WORK ITEM:
Transcribe the full listing exactly, and drop every picture.

DATA FOR THIS EXERCISE:
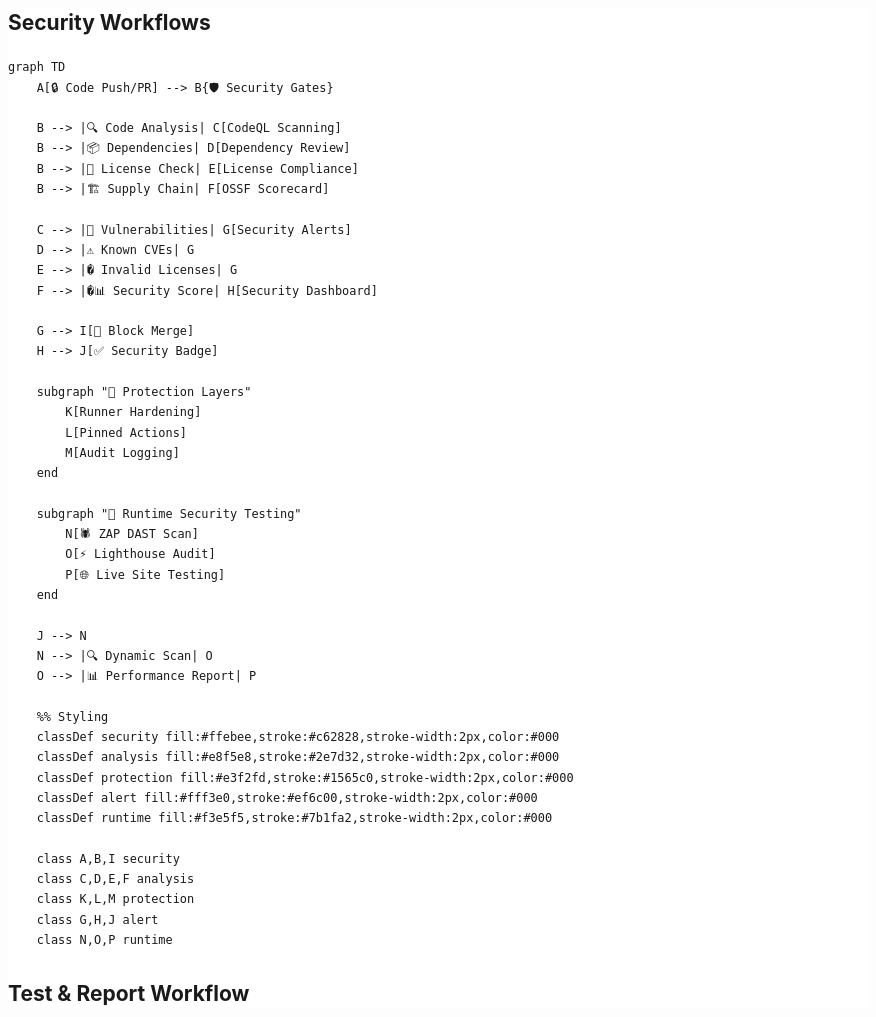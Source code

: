 ## Security Workflows

```mermaid
graph TD
    A[🔒 Code Push/PR] --> B{🛡️ Security Gates}

    B --> |🔍 Code Analysis| C[CodeQL Scanning]
    B --> |📦 Dependencies| D[Dependency Review]
    B --> |📜 License Check| E[License Compliance]
    B --> |🏗️ Supply Chain| F[OSSF Scorecard]

    C --> |🚨 Vulnerabilities| G[Security Alerts]
    D --> |⚠️ Known CVEs| G
    E --> |� Invalid Licenses| G
    F --> |�📊 Security Score| H[Security Dashboard]

    G --> I[🚫 Block Merge]
    H --> J[✅ Security Badge]

    subgraph "🔐 Protection Layers"
        K[Runner Hardening]
        L[Pinned Actions]
        M[Audit Logging]
    end

    subgraph "🧪 Runtime Security Testing"
        N[🕷️ ZAP DAST Scan]
        O[⚡ Lighthouse Audit]
        P[🌐 Live Site Testing]
    end

    J --> N
    N --> |🔍 Dynamic Scan| O
    O --> |📊 Performance Report| P

    %% Styling
    classDef security fill:#ffebee,stroke:#c62828,stroke-width:2px,color:#000
    classDef analysis fill:#e8f5e8,stroke:#2e7d32,stroke-width:2px,color:#000
    classDef protection fill:#e3f2fd,stroke:#1565c0,stroke-width:2px,color:#000
    classDef alert fill:#fff3e0,stroke:#ef6c00,stroke-width:2px,color:#000
    classDef runtime fill:#f3e5f5,stroke:#7b1fa2,stroke-width:2px,color:#000

    class A,B,I security
    class C,D,E,F analysis
    class K,L,M protection
    class G,H,J alert
    class N,O,P runtime
```

## Test & Report Workflow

RESPONSE TO THIS TASK:
Source code

: ## Security Workflows

```mermaid
graph TD
    A[🔒 Code Push/PR] --> B{🛡️ Security Gates}

    B --> |🔍 Code Analysis| C[CodeQL Scanning]
    B --> |📦 Dependencies| D[Dependency Review]
    B --> |📜 License Check| E[License Compliance]
    B --> |🏗️ Supply Chain| F[OSSF Scorecard]

    C --> |🚨 Vulnerabilities| G[Security Alerts]
    D --> |⚠️ Known CVEs| G
    E --> |� Invalid Licenses| G
    F --> |�📊 Security Score| H[Security Dashboard]

    G --> I[🚫 Block Merge]
    H --> J[✅ Security Badge]

    subgraph "🔐 Protection Layers"
        K[Runner Hardening]
        L[Pinned Actions]
        M[Audit Logging]
    end

    subgraph "🧪 Runtime Security Testing"
        N[🕷️ ZAP DAST Scan]
        O[⚡ Lighthouse Audit]
        P[🌐 Live Site Testing]
    end

    J --> N
    N --> |🔍 Dynamic Scan| O
    O --> |📊 Performance Report| P

    %% Styling
    classDef security fill:#ffebee,stroke:#c62828,stroke-width:2px,color:#000
    classDef analysis fill:#e8f5e8,stroke:#2e7d32,stroke-width:2px,color:#000
    classDef protection fill:#e3f2fd,stroke:#1565c0,stroke-width:2px,color:#000
    classDef alert fill:#fff3e0,stroke:#ef6c00,stroke-width:2px,color:#000
    classDef runtime fill:#f3e5f5,stroke:#7b1fa2,stroke-width:2px,color:#000

    class A,B,I security
    class C,D,E,F analysis
    class K,L,M protection
    class G,H,J alert
    class N,O,P runtime
```

## Test & Report Workflow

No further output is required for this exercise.